Speaker
Description
Melanoma is an aggressive skin cancer driven by a phenotypically heterogeneous cell population. While a full mechanistic understanding is currently lacking, the leading micropthalmia-associated transcription factor (MITF) rheostat theory asserts that the downstream activity of MITF regulates transitions between differentiated, proliferative and invasive states. The population dynamics implied by the MITF rheostat and the conditions for which these dynamics are consistent with published data are currently unknown. To address this, we have developed a phenotype-structured model for melanoma cell populations in vivo. In this talk, I first introduce a subcellular SDE system that illustrates how stochastic fluctuations in MITF RNA and protein concentrations propagate to a downstream phenotype variable.
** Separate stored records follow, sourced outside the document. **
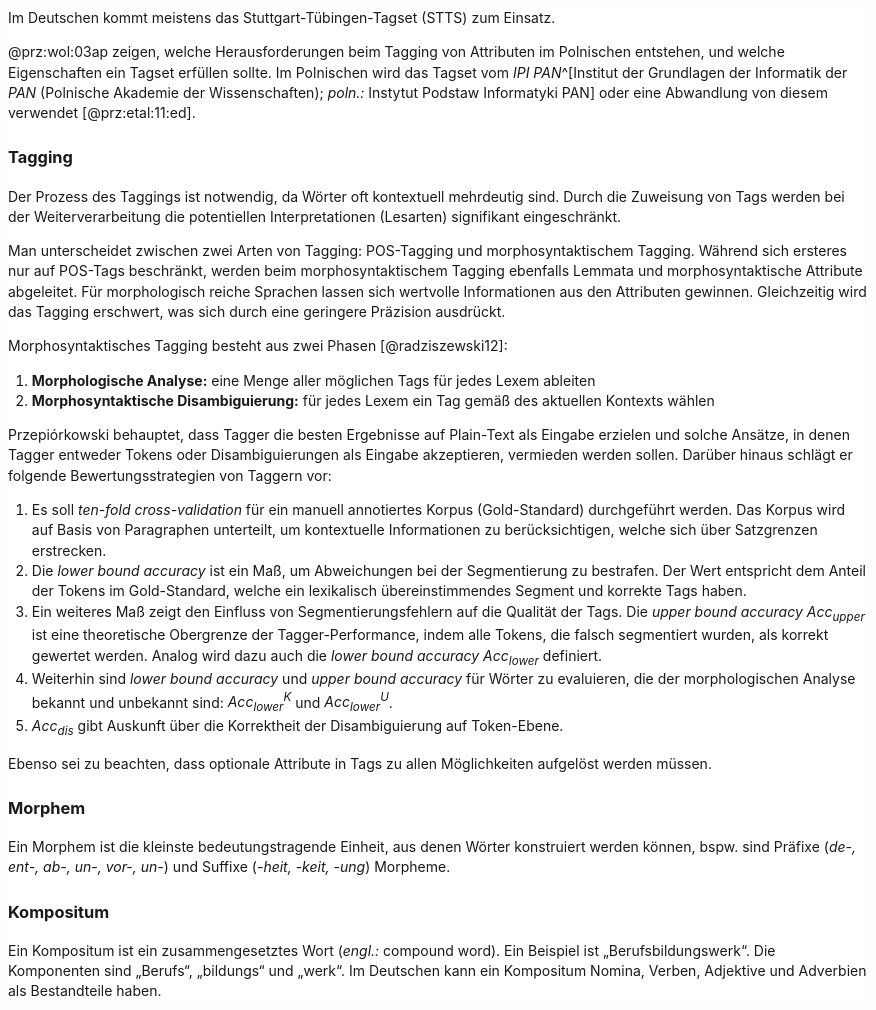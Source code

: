 Im Deutschen kommt meistens das Stuttgart-Tübingen-Tagset (STTS) zum Einsatz.

@prz:wol:03ap zeigen, welche Herausforderungen beim Tagging von Attributen im Polnischen entstehen, und welche Eigenschaften ein Tagset erfüllen sollte. Im Polnischen wird das Tagset vom *IPI PAN*^[Institut der Grundlagen der Informatik der *PAN* (Polnische Akademie der Wissenschaften); *poln.:* Instytut Podstaw Informatyki PAN] oder eine Abwandlung von diesem verwendet [@prz:etal:11:ed].

### Tagging
Der Prozess des Taggings ist notwendig, da Wörter oft kontextuell mehrdeutig sind. Durch die Zuweisung von Tags werden bei der Weiterverarbeitung die potentiellen Interpretationen (Lesarten) signifikant eingeschränkt.

Man unterscheidet zwischen zwei Arten von Tagging: POS-Tagging und morphosyntaktischem Tagging. Während sich ersteres nur auf POS-Tags beschränkt, werden beim morphosyntaktischem Tagging ebenfalls Lemmata und morphosyntaktische Attribute abgeleitet. Für morphologisch reiche Sprachen lassen sich wertvolle Informationen aus den Attributen gewinnen. Gleichzeitig wird das Tagging erschwert, was sich durch eine geringere Präzision ausdrückt.

Morphosyntaktisches Tagging besteht aus zwei Phasen [@radziszewski12]:

1. **Morphologische Analyse:** eine Menge aller möglichen Tags für jedes Lexem ableiten
2. **Morphosyntaktische Disambiguierung:** für jedes Lexem ein Tag gemäß des aktuellen Kontexts wählen

Przepiórkowski behauptet, dass Tagger die besten Ergebnisse auf Plain-Text als Eingabe erzielen und solche Ansätze, in denen Tagger entweder Tokens oder Disambiguierungen als Eingabe akzeptieren, vermieden werden sollen. Darüber hinaus schlägt er folgende Bewertungsstrategien von Taggern vor:

1. Es soll *ten-fold cross-validation* für ein manuell annotiertes Korpus (Gold-Standard) durchgeführt werden. Das Korpus wird auf Basis von Paragraphen unterteilt, um kontextuelle Informationen zu berücksichtigen, welche sich über Satzgrenzen erstrecken.
2. Die *lower bound accuracy* ist ein Maß, um Abweichungen bei der Segmentierung zu bestrafen. Der Wert entspricht dem Anteil der Tokens im Gold-Standard, welche ein lexikalisch übereinstimmendes Segment und korrekte Tags haben.
3. Ein weiteres Maß zeigt den Einfluss von Segmentierungsfehlern auf die Qualität der Tags. Die *upper bound accuracy* $Acc_{upper}$ ist eine theoretische Obergrenze der Tagger-Performance, indem alle Tokens, die falsch segmentiert wurden, als korrekt gewertet werden. Analog wird dazu auch die *lower bound accuracy* $Acc_{lower}$ definiert.
4. Weiterhin sind *lower bound accuracy* und *upper bound accuracy* für Wörter zu evaluieren, die der morphologischen Analyse bekannt und unbekannt sind: $Acc_{lower}^K$ und $Acc_{lower}^U$.
5. $Acc_{dis}$ gibt Auskunft über die Korrektheit der Disambiguierung auf Token-Ebene.

Ebenso sei zu beachten, dass optionale Attribute in Tags zu allen Möglichkeiten aufgelöst werden müssen.

### Morphem
Ein Morphem ist die kleinste bedeutungstragende Einheit, aus denen Wörter konstruiert werden können, bspw. sind Präfixe (*de-, ent-, ab-, un-, vor-, un-*) und Suffixe (*-heit, -keit, -ung*) Morpheme.

### Kompositum
Ein Kompositum ist ein zusammengesetztes Wort (*engl.:* compound word). Ein Beispiel ist „Berufsbildungswerk“. Die Komponenten sind „Berufs“, „bildungs“ und „werk“. Im Deutschen kann ein Kompositum Nomina, Verben, Adjektive und Adverbien als Bestandteile haben.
By exploiting a timescale separation, we reduce the coupled SDEs to an effective phenotype flux that informs the full structured population model. Numerical solutions indicate that the model population transitions from a balanced exponential growth phase with mainly differentiated and proliferative cells to either a steady state or limit cycle. Both long-term behaviours exhibit a substantial proportion of invasive cells. Parameter value calibration via Bayesian inference indicates that the "window" of proliferative phenotypes must be small for consistency with data. Together, these results clarify the role of MITF in shaping the phenotype heterogeneity of melanoma cell populations.